# Records for this exercise:
-- -- --

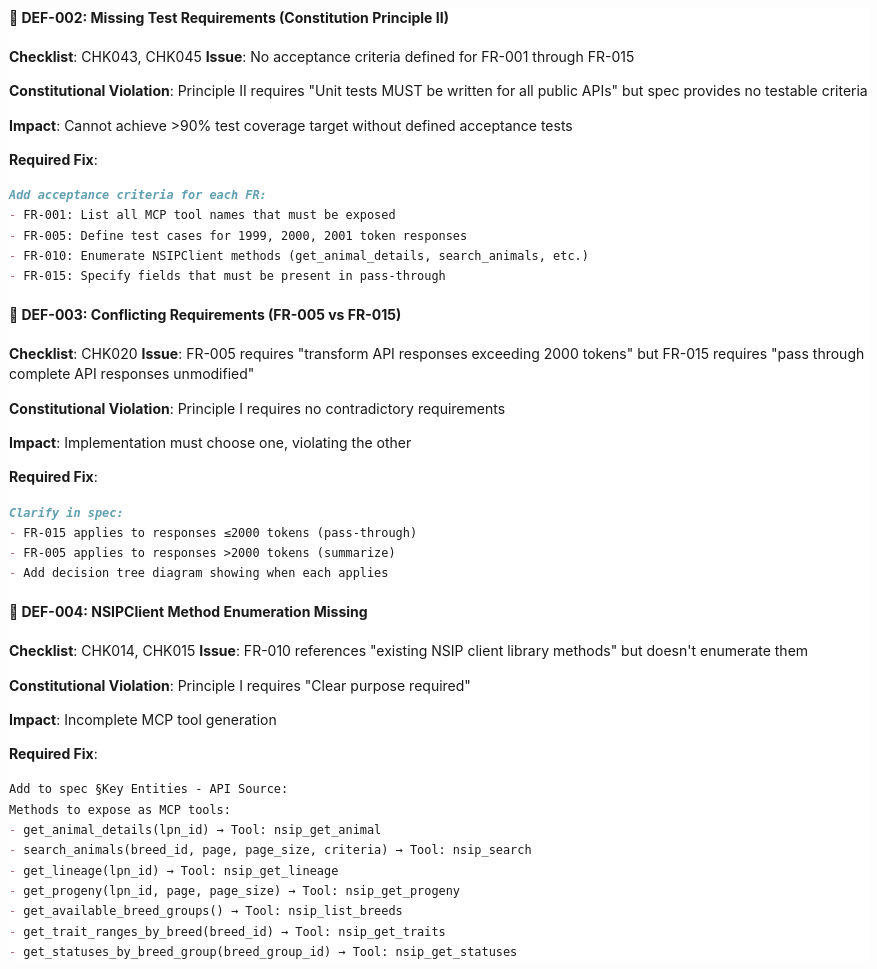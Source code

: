 #### 🔴 DEF-002: Missing Test Requirements (Constitution Principle II)
**Checklist**: CHK043, CHK045
**Issue**: No acceptance criteria defined for FR-001 through FR-015

**Constitutional Violation**: Principle II requires "Unit tests MUST be written for all public APIs" but spec provides no testable criteria

**Impact**: Cannot achieve >90% test coverage target without defined acceptance tests

**Required Fix**:
```markdown
Add acceptance criteria for each FR:
- FR-001: List all MCP tool names that must be exposed
- FR-005: Define test cases for 1999, 2000, 2001 token responses
- FR-010: Enumerate NSIPClient methods (get_animal_details, search_animals, etc.)
- FR-015: Specify fields that must be present in pass-through
```

#### 🔴 DEF-003: Conflicting Requirements (FR-005 vs FR-015)
**Checklist**: CHK020
**Issue**: FR-005 requires "transform API responses exceeding 2000 tokens" but FR-015 requires "pass through complete API responses unmodified"

**Constitutional Violation**: Principle I requires no contradictory requirements

**Impact**: Implementation must choose one, violating the other

**Required Fix**:
```markdown
Clarify in spec:
- FR-015 applies to responses ≤2000 tokens (pass-through)
- FR-005 applies to responses >2000 tokens (summarize)
- Add decision tree diagram showing when each applies
```

#### 🔴 DEF-004: NSIPClient Method Enumeration Missing
**Checklist**: CHK014, CHK015
**Issue**: FR-010 references "existing NSIP client library methods" but doesn't enumerate them

**Constitutional Violation**: Principle I requires "Clear purpose required"

**Impact**: Incomplete MCP tool generation

**Required Fix**:
```markdown
Add to spec §Key Entities - API Source:
Methods to expose as MCP tools:
- get_animal_details(lpn_id) → Tool: nsip_get_animal
- search_animals(breed_id, page, page_size, criteria) → Tool: nsip_search
- get_lineage(lpn_id) → Tool: nsip_get_lineage
- get_progeny(lpn_id, page, page_size) → Tool: nsip_get_progeny
- get_available_breed_groups() → Tool: nsip_list_breeds
- get_trait_ranges_by_breed(breed_id) → Tool: nsip_get_traits
- get_statuses_by_breed_group(breed_group_id) → Tool: nsip_get_statuses
```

-- -- --

# Work order:
Copy every line from the entries that contains the word "Constitutional".

# The answer:
**Constitutional Violation**: Principle II requires "Unit tests MUST be written for all public APIs" but spec provides no testable criteria
**Constitutional Violation**: Principle I requires no contradictory requirements
**Constitutional Violation**: Principle I requires "Clear purpose required"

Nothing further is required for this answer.